### Description of the task
Below are the records; copy exactly the stretch from the line containing "incoming-plate regions, the" through the line containing "single-profile characterizations as", both ends included, and nothing else.

### Provided data
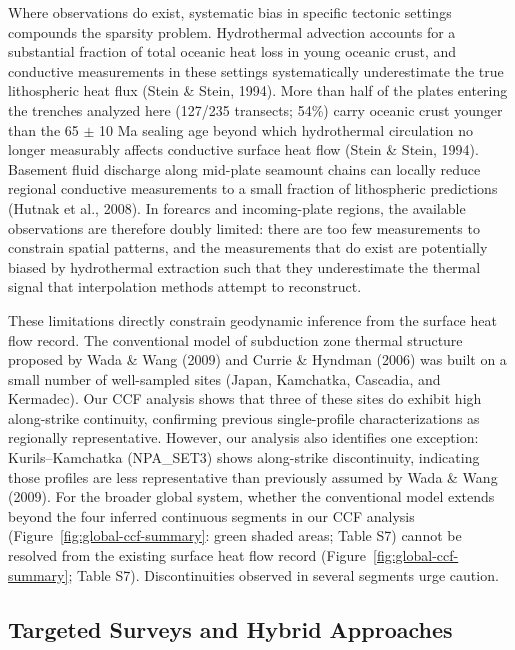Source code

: \documentclass[draft,linenumbers]{agujournal2019}
\begin{document}
Where observations do exist, systematic bias in specific tectonic
settings compounds the sparsity problem. Hydrothermal advection accounts
for a substantial fraction of total oceanic heat loss in young oceanic
crust, and conductive measurements in these settings systematically
underestimate the true lithospheric heat flux (Stein \& Stein, 1994).
More than half of the plates entering the trenches analyzed here
(127/235 transects; 54\%) carry oceanic crust younger than the 65
\(\pm\) 10 Ma sealing age beyond which hydrothermal circulation no
longer measurably affects conductive surface heat flow (Stein \& Stein,
1994). Basement fluid discharge along mid-plate seamount chains can
locally reduce regional conductive measurements to a small fraction of
lithospheric predictions (Hutnak et al., 2008). In forearcs and
incoming-plate regions, the available observations are therefore doubly
limited: there are too few measurements to constrain spatial patterns,
and the measurements that do exist are potentially biased by
hydrothermal extraction such that they underestimate the thermal signal
that interpolation methods attempt to reconstruct.

These limitations directly constrain geodynamic inference from the
surface heat flow record. The conventional model of subduction zone
thermal structure proposed by Wada \& Wang (2009) and Currie \& Hyndman
(2006) was built on a small number of well-sampled sites (Japan,
Kamchatka, Cascadia, and Kermadec). Our CCF analysis shows that three of
these sites do exhibit high along-strike continuity, confirming previous
single-profile characterizations as regionally representative. However,
our analysis also identifies one exception: Kurils--Kamchatka
(NPA\_SET3) shows along-strike discontinuity, indicating those profiles
are less representative than previously assumed by Wada \& Wang (2009).
For the broader global system, whether the conventional model extends
beyond the four inferred continuous segments in our CCF analysis
(Figure~\ref{fig:global-ccf-summary}: green shaded areas; Table S7)
cannot be resolved from the existing surface heat flow record
(Figure~\ref{fig:global-ccf-summary}; Table S7). Discontinuities
observed in several segments urge caution.

\subsection{Targeted Surveys and Hybrid
Approaches}\label{sec:targeted-surveys-and-hybrid-approaches}
\end{document}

### Final answer
incoming-plate regions, the available observations are therefore doubly
limited: there are too few measurements to constrain spatial patterns,
and the measurements that do exist are potentially biased by
hydrothermal extraction such that they underestimate the thermal signal
that interpolation methods attempt to reconstruct.

These limitations directly constrain geodynamic inference from the
surface heat flow record. The conventional model of subduction zone
thermal structure proposed by Wada \& Wang (2009) and Currie \& Hyndman
(2006) was built on a small number of well-sampled sites (Japan,
Kamchatka, Cascadia, and Kermadec). Our CCF analysis shows that three of
these sites do exhibit high along-strike continuity, confirming previous
single-profile characterizations as regionally representative. However,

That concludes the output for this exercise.